At a loss for words. This is a phenomenon sometimes experienced by native speakers after they have lived in a country where a different language is spoken for a considerable period of time. Especially those who are not working in the language industry. By and by, they simply forget the language they used to speak as a child or younger adult, because they usually try to communicate in the language of the country they live in.

I had a colleague once, a US lady, who at that time had been living in Austria for roughly ten years. She worked in marketing and had never had a dedicated linguistic education other than the usual language classes in school. Whenever she had to write an official text in English, her native tongue, she used to come to us translators in the documentation department to have it checked. She once said: “It is strange, but sometimes I am not sure whether what I think is English or German. It gets harder and harder to keep the words apart!”

My father was born in another country. He came to Austria as a teenage boy. Now, after having been living in this country for over 60 years, he says that he could barely say a straight sentence in his native language. Lack of practice and the constant presence of another language and culture made him forget all but the most basic vocabulary.

Language skills need permanent practice to remain eloquent. Growing up with a language doesn’t mean you will be good at it for the rest of your life. If you don’t hone your language skills, they will get dull. People working in the language industry practice their languages at all times. They cannot forget their languages, because they permanently work in both (or all) of them.

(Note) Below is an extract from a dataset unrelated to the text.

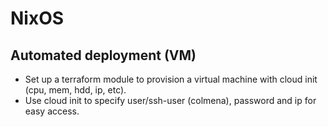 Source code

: # NixOS

## Automated deployment (VM)

- Set up a terraform module to provision a virtual machine with cloud init (cpu, mem, hdd, ip, etc).
- Use cloud init to specify user/ssh-user (colmena), password and ip for easy access.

…another reason for having translations done by professional translators.

Reliable quality comes from permanent practice


2 Responses to “Native Memory Loss”

  1. Elli Strauss Says:

    Hi Karoline

    Absolutely agree. I have lived on both sides of the Atlantic and native in both German (+ Swiss German) and English. Now that I’m back in the US, the native English is dominant, but in the past I’ve often wondered if I’m not using German sentence structure in my English…Now that I’m working as a full time translator/interpreter and editor I’m more conscious of the differences. Good luck on your blog…had not heard of it previously.
    I have been so busy that I have not had a chance to actually put up the website for my translation services that I’ve been planning for almost a year.